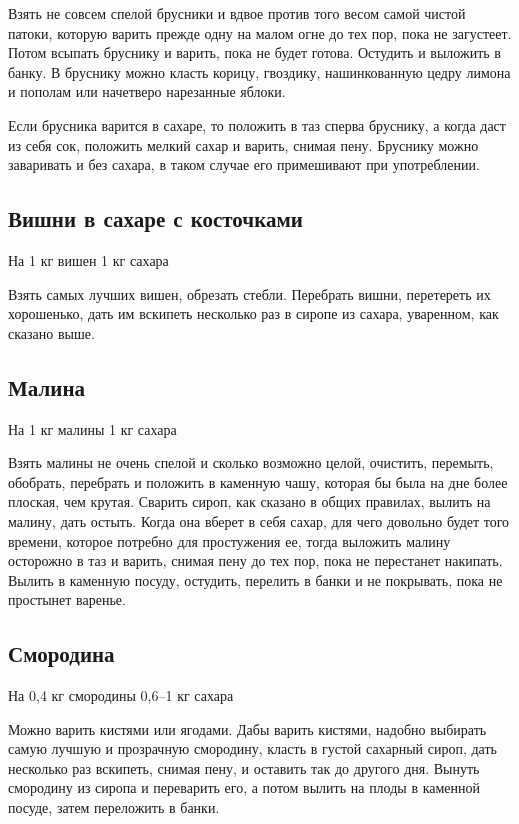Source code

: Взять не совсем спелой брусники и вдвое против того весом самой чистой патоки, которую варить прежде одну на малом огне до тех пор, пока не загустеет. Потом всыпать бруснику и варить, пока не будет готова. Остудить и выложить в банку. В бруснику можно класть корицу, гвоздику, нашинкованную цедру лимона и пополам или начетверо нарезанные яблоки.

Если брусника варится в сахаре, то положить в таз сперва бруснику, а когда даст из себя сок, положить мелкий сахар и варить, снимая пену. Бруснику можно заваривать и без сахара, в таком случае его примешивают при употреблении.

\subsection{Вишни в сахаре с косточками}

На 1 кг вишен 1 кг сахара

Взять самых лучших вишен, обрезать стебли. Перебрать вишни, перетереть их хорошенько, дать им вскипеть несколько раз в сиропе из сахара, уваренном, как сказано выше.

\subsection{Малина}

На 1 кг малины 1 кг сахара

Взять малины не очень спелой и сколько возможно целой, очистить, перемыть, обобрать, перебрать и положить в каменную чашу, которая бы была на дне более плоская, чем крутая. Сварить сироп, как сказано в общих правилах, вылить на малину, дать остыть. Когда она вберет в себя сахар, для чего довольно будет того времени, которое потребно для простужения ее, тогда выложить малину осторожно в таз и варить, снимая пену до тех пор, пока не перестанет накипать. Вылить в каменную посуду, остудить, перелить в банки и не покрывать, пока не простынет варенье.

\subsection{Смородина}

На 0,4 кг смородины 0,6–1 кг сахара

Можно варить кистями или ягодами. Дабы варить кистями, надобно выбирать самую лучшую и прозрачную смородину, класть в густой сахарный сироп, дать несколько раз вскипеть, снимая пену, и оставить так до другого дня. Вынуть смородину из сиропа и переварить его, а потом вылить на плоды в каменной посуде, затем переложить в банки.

## WHAT IS EXPECTED
Pictures are to be left out; all else in the entries above is to be quoted exactly.

## YOUR SOLUTION
Source code

: Взять не совсем спелой брусники и вдвое против того весом самой чистой патоки, которую варить прежде одну на малом огне до тех пор, пока не загустеет. Потом всыпать бруснику и варить, пока не будет готова. Остудить и выложить в банку. В бруснику можно класть корицу, гвоздику, нашинкованную цедру лимона и пополам или начетверо нарезанные яблоки.

Если брусника варится в сахаре, то положить в таз сперва бруснику, а когда даст из себя сок, положить мелкий сахар и варить, снимая пену. Бруснику можно заваривать и без сахара, в таком случае его примешивают при употреблении.

\subsection{Вишни в сахаре с косточками}

На 1 кг вишен 1 кг сахара

Взять самых лучших вишен, обрезать стебли. Перебрать вишни, перетереть их хорошенько, дать им вскипеть несколько раз в сиропе из сахара, уваренном, как сказано выше.

\subsection{Малина}

На 1 кг малины 1 кг сахара

Взять малины не очень спелой и сколько возможно целой, очистить, перемыть, обобрать, перебрать и положить в каменную чашу, которая бы была на дне более плоская, чем крутая. Сварить сироп, как сказано в общих правилах, вылить на малину, дать остыть. Когда она вберет в себя сахар, для чего довольно будет того времени, которое потребно для простужения ее, тогда выложить малину осторожно в таз и варить, снимая пену до тех пор, пока не перестанет накипать. Вылить в каменную посуду, остудить, перелить в банки и не покрывать, пока не простынет варенье.

\subsection{Смородина}

На 0,4 кг смородины 0,6–1 кг сахара

Можно варить кистями или ягодами. Дабы варить кистями, надобно выбирать самую лучшую и прозрачную смородину, класть в густой сахарный сироп, дать несколько раз вскипеть, снимая пену, и оставить так до другого дня. Вынуть смородину из сиропа и переварить его, а потом вылить на плоды в каменной посуде, затем переложить в банки.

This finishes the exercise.